Filmmaking involves doing some odd things at times. To be honest, smashing pots and plates in the courtyard doesn’t rank that high on the what-the-hell-am-I-doing scale. But still…
In putting the final touches to The Garden, we needed three things: the sound of a plant pot smashing; a one-word bit of dialogue; and an ethereal laugh.
And so it was that writer and co-director Clare, our star John and his wife Minnie (co-star of Albert), joined Trish and myself for lunch followed by a bit of post-production work.
The lunch was leisurely, for which we were duly punished.
Once fed and watered, the first order of business was to record one word of dialogue. In the film, the character of Archie, played by John, reacts to the sound of a pot smashing. He silently mouths a name. But the silent bit turned out to be an issue. When viewed in the context of everything else going on – particularly background noises – it looked like a mistake, as though we’d simply failed to record his voice.
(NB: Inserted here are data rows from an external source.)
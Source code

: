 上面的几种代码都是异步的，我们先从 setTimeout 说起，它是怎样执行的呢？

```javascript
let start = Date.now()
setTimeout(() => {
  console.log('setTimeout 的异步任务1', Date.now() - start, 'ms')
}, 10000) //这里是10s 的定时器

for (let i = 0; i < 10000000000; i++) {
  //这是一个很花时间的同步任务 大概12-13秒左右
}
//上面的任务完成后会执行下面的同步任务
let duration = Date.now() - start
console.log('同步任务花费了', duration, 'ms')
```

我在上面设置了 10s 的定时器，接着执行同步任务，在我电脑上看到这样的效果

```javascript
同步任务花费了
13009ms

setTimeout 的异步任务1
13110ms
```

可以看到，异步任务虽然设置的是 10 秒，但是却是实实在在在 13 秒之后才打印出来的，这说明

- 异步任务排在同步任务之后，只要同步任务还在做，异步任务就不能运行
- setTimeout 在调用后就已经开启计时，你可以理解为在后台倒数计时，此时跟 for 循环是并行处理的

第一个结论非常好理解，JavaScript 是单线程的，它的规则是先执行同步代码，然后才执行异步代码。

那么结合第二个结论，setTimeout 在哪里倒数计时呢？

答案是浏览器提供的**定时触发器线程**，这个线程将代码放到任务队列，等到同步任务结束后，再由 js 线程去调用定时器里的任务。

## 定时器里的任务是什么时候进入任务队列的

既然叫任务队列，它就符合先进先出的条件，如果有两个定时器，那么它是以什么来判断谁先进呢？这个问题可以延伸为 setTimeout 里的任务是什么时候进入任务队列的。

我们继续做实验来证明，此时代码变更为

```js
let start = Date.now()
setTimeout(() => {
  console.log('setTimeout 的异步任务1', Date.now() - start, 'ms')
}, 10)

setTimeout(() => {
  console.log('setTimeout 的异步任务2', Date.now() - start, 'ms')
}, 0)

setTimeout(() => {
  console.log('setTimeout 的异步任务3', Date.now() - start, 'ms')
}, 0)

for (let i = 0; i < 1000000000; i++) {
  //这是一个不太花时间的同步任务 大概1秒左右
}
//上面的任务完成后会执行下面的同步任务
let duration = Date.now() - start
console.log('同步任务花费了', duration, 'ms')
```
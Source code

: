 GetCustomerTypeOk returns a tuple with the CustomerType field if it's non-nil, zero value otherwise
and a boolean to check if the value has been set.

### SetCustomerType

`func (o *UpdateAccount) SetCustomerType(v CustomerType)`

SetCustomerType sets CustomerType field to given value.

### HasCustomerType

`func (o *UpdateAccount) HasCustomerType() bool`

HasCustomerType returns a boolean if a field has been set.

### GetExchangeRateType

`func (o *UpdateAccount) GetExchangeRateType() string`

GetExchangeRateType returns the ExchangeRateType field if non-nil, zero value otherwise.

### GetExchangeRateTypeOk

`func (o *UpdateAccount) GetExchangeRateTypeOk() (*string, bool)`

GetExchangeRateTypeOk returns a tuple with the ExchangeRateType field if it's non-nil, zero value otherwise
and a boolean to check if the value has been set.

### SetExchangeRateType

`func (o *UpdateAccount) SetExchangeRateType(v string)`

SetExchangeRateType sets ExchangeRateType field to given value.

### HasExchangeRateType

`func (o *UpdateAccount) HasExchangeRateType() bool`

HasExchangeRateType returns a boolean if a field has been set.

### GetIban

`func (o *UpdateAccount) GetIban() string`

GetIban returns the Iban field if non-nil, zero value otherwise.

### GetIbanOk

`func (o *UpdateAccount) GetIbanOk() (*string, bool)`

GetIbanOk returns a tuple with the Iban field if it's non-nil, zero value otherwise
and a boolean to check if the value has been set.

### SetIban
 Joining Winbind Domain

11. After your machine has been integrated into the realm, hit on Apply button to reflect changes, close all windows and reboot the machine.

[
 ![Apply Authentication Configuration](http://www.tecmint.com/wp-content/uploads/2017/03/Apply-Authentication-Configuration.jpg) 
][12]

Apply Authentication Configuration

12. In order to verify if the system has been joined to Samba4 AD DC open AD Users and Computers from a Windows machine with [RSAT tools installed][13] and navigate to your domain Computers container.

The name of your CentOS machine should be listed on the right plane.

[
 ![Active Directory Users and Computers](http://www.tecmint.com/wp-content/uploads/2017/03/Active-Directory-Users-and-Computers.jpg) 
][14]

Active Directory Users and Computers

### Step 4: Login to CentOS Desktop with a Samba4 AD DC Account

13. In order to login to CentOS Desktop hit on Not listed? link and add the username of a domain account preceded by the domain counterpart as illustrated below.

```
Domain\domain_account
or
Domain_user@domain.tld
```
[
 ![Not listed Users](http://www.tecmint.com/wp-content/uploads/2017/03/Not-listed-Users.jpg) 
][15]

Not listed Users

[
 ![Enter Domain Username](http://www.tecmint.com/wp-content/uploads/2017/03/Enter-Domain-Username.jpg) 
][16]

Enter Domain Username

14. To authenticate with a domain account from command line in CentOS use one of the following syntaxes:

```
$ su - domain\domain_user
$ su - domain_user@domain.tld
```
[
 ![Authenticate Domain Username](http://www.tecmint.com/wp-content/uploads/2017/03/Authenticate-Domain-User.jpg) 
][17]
In order to get the acoustics right, we’d planned to record John speaking the name in the garden, because that’s where the action takes place (see shot above). The trouble was, while we were indulging ourselves in fabulous food, wine and sloe gin, the rain had really moved in. The sound of it hitting the ground, trees and bushes was really quite marked.
What the hell… we’re nothing if not resourceful. And we have quite a large living room, so we stayed in the warm and the dry. Through the headphones I could hear that the audio sounded indoorsy – too much reverb. So John had the idea of whispering, which pushed all the frequencies up the scale and helped quite a bit.
John spoke the word several times and then I asked him to try it again a little slower. As I’ve been editing the film, I’ve become quite familiar with how fast the name is spoken. I’ve watched it hundreds of times.
Next up was the laugh. We dragooned Minnie into doing that. She threw herself into it, finally laughing so hard that she practically choked, bless ‘er. Clare and I both knew we’d got what we needed, though.
SD card in hand, we rushed up to the office where The Garden was already loaded into Final Cut. First we previewed John’s one-word dialogue. I had a hunch that the slower version was going to work best. I selected it and dropped it casually on to the timeline, telling those gathered that it would be out of sync but we’d worry about that later. We played the clip. The sync was perfect. I mean absolutely, down-to-the-frame perfect. Moments like that don’t happen often.
Any undue warmth given to the sound by recording indoors disappeared once I reduced the level of the audio clip. The dialogue was also masked somewhat by the background sounds (including a couple of effects). It sounded absolutely right. One job done.
Minnie’s laugh also worked well once I used some EQ to remove all the bass frequencies and we added a little reverb. To understand why, you’ll just have to watch the film. (Soon, I promise.) Job two done.
While John and Minnie headed off into the sunset (or wherever it was they were going), Clare and I set up to record a breaking pot. Luckily, the rain had reduced to a drizzle by now.
It’s weird, though, how things don’t sound like themselves. The first few pot shards sounded like hard plastic breaking. Clare tried a couple of plates and they rang like bells. Finally, Clare hit on the idea of using slates. We happened to have a lot of those from a roof that had collapsed.
The slates smashed in a very pleasing way. I felt we were very close to what we needed … and in any case the batteries in the recorder were running out and the dead wombat was getting wet. (That’s a phrase you don’t get to use often.)
In the end, we used two clips of slates smashing, one laid directly on top of the other, to get the effect we wanted. So, lesson learned … while a thing doesn’t sound like itself, two other things might.